:: DATA
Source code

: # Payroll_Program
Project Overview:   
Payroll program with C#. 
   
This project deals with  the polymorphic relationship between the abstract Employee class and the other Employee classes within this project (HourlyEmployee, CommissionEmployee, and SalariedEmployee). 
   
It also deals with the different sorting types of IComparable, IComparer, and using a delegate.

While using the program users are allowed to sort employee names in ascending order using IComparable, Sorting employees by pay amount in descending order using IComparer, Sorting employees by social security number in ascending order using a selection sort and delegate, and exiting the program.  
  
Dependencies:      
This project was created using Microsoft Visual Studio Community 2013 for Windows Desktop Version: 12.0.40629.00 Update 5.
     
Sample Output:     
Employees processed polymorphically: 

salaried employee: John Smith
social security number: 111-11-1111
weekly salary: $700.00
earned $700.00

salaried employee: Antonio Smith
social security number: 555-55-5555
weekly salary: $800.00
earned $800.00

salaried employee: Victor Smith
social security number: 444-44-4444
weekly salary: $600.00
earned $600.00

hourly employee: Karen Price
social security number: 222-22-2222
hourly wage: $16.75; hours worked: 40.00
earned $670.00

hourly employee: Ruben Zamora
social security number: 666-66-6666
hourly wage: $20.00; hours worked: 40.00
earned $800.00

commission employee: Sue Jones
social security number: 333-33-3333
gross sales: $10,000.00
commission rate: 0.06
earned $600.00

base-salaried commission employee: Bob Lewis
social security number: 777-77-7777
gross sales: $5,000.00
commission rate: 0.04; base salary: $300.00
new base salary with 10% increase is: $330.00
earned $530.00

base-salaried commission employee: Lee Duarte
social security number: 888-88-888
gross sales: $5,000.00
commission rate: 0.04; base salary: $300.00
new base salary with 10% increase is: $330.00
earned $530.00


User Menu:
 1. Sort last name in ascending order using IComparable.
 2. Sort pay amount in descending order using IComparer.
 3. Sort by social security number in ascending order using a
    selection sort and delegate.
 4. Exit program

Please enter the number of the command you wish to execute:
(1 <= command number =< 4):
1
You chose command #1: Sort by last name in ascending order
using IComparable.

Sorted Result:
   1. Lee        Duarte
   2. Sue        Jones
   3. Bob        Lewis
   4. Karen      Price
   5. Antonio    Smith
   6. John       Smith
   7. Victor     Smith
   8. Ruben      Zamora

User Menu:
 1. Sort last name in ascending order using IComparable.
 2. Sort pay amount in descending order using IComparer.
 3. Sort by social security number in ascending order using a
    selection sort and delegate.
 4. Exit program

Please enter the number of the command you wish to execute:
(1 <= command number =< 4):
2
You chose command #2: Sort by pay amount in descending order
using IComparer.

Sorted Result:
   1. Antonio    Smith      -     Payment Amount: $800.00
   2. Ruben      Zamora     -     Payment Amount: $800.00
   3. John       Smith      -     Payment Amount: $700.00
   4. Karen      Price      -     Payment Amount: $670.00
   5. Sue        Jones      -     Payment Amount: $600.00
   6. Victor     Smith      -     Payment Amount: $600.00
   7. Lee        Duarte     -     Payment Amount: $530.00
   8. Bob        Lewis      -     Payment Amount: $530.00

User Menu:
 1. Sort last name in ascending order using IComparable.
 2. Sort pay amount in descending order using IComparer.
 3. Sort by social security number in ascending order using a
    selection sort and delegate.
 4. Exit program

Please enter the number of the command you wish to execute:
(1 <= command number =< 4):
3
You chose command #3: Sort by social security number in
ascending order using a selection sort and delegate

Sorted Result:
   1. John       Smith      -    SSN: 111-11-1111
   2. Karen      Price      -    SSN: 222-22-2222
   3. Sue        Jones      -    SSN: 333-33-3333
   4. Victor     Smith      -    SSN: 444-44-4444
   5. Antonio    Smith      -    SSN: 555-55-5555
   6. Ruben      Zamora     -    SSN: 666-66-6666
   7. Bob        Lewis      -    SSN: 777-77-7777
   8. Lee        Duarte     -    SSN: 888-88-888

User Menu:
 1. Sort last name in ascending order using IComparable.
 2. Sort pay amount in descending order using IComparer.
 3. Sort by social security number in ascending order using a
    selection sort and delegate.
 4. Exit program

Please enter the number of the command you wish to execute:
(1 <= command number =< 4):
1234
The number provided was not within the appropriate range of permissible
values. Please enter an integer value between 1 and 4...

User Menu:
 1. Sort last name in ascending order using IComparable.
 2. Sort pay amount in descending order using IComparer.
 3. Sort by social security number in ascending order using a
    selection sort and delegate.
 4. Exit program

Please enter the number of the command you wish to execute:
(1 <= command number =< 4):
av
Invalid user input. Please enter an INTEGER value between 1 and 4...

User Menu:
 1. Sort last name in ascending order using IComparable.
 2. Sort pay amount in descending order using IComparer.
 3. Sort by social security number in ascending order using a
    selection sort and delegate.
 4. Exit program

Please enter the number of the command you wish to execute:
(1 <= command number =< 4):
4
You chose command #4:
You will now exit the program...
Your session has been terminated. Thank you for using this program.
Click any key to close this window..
::::
Print the records again in their entirety, character for character.

Source code

: # Payroll_Program
Project Overview:   
Payroll program with C#. 
   
This project deals with  the polymorphic relationship between the abstract Employee class and the other Employee classes within this project (HourlyEmployee, CommissionEmployee, and SalariedEmployee). 
   
It also deals with the different sorting types of IComparable, IComparer, and using a delegate.

While using the program users are allowed to sort employee names in ascending order using IComparable, Sorting employees by pay amount in descending order using IComparer, Sorting employees by social security number in ascending order using a selection sort and delegate, and exiting the program.  
  
Dependencies:      
This project was created using Microsoft Visual Studio Community 2013 for Windows Desktop Version: 12.0.40629.00 Update 5.
     
Sample Output:     
Employees processed polymorphically: 

salaried employee: John Smith
social security number: 111-11-1111
weekly salary: $700.00
earned $700.00

salaried employee: Antonio Smith
social security number: 555-55-5555
weekly salary: $800.00
earned $800.00

salaried employee: Victor Smith
social security number: 444-44-4444
weekly salary: $600.00
earned $600.00

hourly employee: Karen Price
social security number: 222-22-2222
hourly wage: $16.75; hours worked: 40.00
earned $670.00

hourly employee: Ruben Zamora
social security number: 666-66-6666
hourly wage: $20.00; hours worked: 40.00
earned $800.00

commission employee: Sue Jones
social security number: 333-33-3333
gross sales: $10,000.00
commission rate: 0.06
earned $600.00

base-salaried commission employee: Bob Lewis
social security number: 777-77-7777
gross sales: $5,000.00
commission rate: 0.04; base salary: $300.00
new base salary with 10% increase is: $330.00
earned $530.00

base-salaried commission employee: Lee Duarte
social security number: 888-88-888
gross sales: $5,000.00
commission rate: 0.04; base salary: $300.00
new base salary with 10% increase is: $330.00
earned $530.00


User Menu:
 1. Sort last name in ascending order using IComparable.
 2. Sort pay amount in descending order using IComparer.
 3. Sort by social security number in ascending order using a
    selection sort and delegate.
 4. Exit program

Please enter the number of the command you wish to execute:
(1 <= command number =< 4):
1
You chose command #1: Sort by last name in ascending order
using IComparable.

Sorted Result:
   1. Lee        Duarte
   2. Sue        Jones
   3. Bob        Lewis
   4. Karen      Price
   5. Antonio    Smith
   6. John       Smith
   7. Victor     Smith
   8. Ruben      Zamora

User Menu:
 1. Sort last name in ascending order using IComparable.
 2. Sort pay amount in descending order using IComparer.
 3. Sort by social security number in ascending order using a
    selection sort and delegate.
 4. Exit program

Please enter the number of the command you wish to execute:
(1 <= command number =< 4):
2
You chose command #2: Sort by pay amount in descending order
using IComparer.

Sorted Result:
   1. Antonio    Smith      -     Payment Amount: $800.00
   2. Ruben      Zamora     -     Payment Amount: $800.00
   3. John       Smith      -     Payment Amount: $700.00
   4. Karen      Price      -     Payment Amount: $670.00
   5. Sue        Jones      -     Payment Amount: $600.00
   6. Victor     Smith      -     Payment Amount: $600.00
   7. Lee        Duarte     -     Payment Amount: $530.00
   8. Bob        Lewis      -     Payment Amount: $530.00

User Menu:
 1. Sort last name in ascending order using IComparable.
 2. Sort pay amount in descending order using IComparer.
 3. Sort by social security number in ascending order using a
    selection sort and delegate.
 4. Exit program

Please enter the number of the command you wish to execute:
(1 <= command number =< 4):
3
You chose command #3: Sort by social security number in
ascending order using a selection sort and delegate

Sorted Result:
   1. John       Smith      -    SSN: 111-11-1111
   2. Karen      Price      -    SSN: 222-22-2222
   3. Sue        Jones      -    SSN: 333-33-3333
   4. Victor     Smith      -    SSN: 444-44-4444
   5. Antonio    Smith      -    SSN: 555-55-5555
   6. Ruben      Zamora     -    SSN: 666-66-6666
   7. Bob        Lewis      -    SSN: 777-77-7777
   8. Lee        Duarte     -    SSN: 888-88-888

User Menu:
 1. Sort last name in ascending order using IComparable.
 2. Sort pay amount in descending order using IComparer.
 3. Sort by social security number in ascending order using a
    selection sort and delegate.
 4. Exit program

Please enter the number of the command you wish to execute:
(1 <= command number =< 4):
1234
The number provided was not within the appropriate range of permissible
values. Please enter an integer value between 1 and 4...

User Menu:
 1. Sort last name in ascending order using IComparable.
 2. Sort pay amount in descending order using IComparer.
 3. Sort by social security number in ascending order using a
    selection sort and delegate.
 4. Exit program

Please enter the number of the command you wish to execute:
(1 <= command number =< 4):
av
Invalid user input. Please enter an INTEGER value between 1 and 4...

User Menu:
 1. Sort last name in ascending order using IComparable.
 2. Sort pay amount in descending order using IComparer.
 3. Sort by social security number in ascending order using a
    selection sort and delegate.
 4. Exit program

Please enter the number of the command you wish to execute:
(1 <= command number =< 4):
4
You chose command #4:
You will now exit the program...
Your session has been terminated. Thank you for using this program.
Click any key to close this window..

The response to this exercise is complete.